(Source texts of formatted documents)
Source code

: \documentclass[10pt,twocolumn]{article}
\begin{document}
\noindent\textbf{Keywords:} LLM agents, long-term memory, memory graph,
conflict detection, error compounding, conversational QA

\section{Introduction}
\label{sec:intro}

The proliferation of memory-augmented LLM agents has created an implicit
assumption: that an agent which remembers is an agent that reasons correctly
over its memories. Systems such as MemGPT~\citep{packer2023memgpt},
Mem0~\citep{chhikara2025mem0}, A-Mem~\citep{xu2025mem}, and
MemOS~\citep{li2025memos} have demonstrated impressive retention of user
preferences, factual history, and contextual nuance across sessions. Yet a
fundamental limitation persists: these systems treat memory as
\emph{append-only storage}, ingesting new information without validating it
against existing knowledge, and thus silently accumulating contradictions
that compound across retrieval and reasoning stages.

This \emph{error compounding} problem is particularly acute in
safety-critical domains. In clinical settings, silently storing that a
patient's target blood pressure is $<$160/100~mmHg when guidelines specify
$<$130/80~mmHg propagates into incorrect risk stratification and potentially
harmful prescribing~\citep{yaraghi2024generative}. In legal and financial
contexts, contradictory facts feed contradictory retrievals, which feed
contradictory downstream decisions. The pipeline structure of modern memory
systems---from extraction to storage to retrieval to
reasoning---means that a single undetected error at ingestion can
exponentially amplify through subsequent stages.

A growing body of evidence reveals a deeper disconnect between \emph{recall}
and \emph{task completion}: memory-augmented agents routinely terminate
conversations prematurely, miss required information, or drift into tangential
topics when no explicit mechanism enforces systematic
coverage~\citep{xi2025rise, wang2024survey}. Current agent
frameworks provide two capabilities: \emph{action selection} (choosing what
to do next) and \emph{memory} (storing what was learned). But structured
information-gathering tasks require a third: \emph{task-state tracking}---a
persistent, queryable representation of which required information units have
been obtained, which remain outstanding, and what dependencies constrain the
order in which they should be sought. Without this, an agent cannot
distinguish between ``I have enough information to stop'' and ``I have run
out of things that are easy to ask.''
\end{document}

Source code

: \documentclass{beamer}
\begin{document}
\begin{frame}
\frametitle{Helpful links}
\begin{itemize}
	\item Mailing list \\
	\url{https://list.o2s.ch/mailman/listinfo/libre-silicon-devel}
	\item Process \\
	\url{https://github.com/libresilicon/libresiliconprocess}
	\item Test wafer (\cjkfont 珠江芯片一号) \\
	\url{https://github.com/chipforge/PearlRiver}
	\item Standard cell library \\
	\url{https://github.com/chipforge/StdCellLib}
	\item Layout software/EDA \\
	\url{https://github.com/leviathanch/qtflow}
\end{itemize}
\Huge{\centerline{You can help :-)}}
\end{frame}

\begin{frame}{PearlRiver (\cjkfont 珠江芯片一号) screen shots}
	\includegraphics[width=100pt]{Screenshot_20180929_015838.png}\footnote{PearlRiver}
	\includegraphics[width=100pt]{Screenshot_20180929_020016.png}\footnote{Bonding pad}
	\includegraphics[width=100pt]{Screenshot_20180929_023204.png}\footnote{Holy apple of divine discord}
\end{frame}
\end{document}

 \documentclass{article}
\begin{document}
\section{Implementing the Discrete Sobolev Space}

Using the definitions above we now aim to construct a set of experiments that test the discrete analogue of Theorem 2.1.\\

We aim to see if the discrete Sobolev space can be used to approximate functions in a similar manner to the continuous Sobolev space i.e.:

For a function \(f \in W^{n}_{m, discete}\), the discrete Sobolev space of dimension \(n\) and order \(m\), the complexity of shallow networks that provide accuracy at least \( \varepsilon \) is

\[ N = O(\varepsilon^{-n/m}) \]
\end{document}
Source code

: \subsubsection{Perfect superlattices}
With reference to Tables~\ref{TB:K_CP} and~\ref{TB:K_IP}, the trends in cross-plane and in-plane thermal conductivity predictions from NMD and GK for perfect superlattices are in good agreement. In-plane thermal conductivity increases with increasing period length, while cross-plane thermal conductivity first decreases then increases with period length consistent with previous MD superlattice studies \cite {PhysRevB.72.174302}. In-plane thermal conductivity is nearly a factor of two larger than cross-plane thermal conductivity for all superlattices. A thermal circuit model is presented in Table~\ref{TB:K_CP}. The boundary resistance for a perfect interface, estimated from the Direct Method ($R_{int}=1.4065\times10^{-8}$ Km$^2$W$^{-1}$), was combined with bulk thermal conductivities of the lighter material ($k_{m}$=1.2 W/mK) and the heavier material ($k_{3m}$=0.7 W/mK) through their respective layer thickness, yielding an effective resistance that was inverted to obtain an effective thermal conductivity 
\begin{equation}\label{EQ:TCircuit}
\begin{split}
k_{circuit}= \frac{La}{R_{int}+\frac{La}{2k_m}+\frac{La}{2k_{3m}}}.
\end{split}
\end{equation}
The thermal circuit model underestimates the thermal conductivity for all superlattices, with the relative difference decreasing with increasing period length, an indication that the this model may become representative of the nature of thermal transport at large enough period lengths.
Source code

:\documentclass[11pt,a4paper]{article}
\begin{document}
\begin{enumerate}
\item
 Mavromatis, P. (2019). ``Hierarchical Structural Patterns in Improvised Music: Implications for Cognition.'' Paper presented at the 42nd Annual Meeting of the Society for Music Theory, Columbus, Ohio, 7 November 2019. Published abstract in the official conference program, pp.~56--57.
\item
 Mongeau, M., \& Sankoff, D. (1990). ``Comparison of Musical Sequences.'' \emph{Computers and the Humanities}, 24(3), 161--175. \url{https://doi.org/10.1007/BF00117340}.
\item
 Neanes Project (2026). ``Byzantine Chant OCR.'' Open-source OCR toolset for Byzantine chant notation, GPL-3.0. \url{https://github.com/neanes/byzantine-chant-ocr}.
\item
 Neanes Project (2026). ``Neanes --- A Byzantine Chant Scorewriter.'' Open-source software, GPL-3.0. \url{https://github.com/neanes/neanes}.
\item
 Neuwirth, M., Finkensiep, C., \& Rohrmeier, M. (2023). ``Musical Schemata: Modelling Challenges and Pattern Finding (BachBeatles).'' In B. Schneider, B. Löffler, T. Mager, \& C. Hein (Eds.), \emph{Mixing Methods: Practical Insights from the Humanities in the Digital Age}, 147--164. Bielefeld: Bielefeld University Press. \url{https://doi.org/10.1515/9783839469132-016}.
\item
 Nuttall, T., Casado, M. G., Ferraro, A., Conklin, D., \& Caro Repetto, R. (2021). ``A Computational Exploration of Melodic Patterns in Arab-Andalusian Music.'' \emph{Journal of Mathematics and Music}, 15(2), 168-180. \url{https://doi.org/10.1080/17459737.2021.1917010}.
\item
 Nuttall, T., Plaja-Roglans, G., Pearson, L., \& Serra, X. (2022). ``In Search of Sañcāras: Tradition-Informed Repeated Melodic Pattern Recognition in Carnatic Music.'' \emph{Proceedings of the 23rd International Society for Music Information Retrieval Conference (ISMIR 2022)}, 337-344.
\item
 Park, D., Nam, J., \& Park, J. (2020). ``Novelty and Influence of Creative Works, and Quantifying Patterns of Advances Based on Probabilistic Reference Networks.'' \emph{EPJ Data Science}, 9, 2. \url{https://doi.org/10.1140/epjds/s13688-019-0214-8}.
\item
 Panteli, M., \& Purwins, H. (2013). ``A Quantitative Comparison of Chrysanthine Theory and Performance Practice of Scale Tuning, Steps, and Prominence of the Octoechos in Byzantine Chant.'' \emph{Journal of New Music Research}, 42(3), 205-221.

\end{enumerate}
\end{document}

TASK GOAL: Give back the lines above exactly, from the one with "Nuttall, T., Casado, M." through the last line.

ANSWER FOR THE TASK:
 Nuttall, T., Casado, M. G., Ferraro, A., Conklin, D., \& Caro Repetto, R. (2021). ``A Computational Exploration of Melodic Patterns in Arab-Andalusian Music.'' \emph{Journal of Mathematics and Music}, 15(2), 168-180. \url{https://doi.org/10.1080/17459737.2021.1917010}.
\item
 Nuttall, T., Plaja-Roglans, G., Pearson, L., \& Serra, X. (2022). ``In Search of Sañcāras: Tradition-Informed Repeated Melodic Pattern Recognition in Carnatic Music.'' \emph{Proceedings of the 23rd International Society for Music Information Retrieval Conference (ISMIR 2022)}, 337-344.
\item
 Park, D., Nam, J., \& Park, J. (2020). ``Novelty and Influence of Creative Works, and Quantifying Patterns of Advances Based on Probabilistic Reference Networks.'' \emph{EPJ Data Science}, 9, 2. \url{https://doi.org/10.1140/epjds/s13688-019-0214-8}.
\item
 Panteli, M., \& Purwins, H. (2013). ``A Quantitative Comparison of Chrysanthine Theory and Performance Practice of Scale Tuning, Steps, and Prominence of the Octoechos in Byzantine Chant.'' \emph{Journal of New Music Research}, 42(3), 205-221.

\end{enumerate}
\end{document}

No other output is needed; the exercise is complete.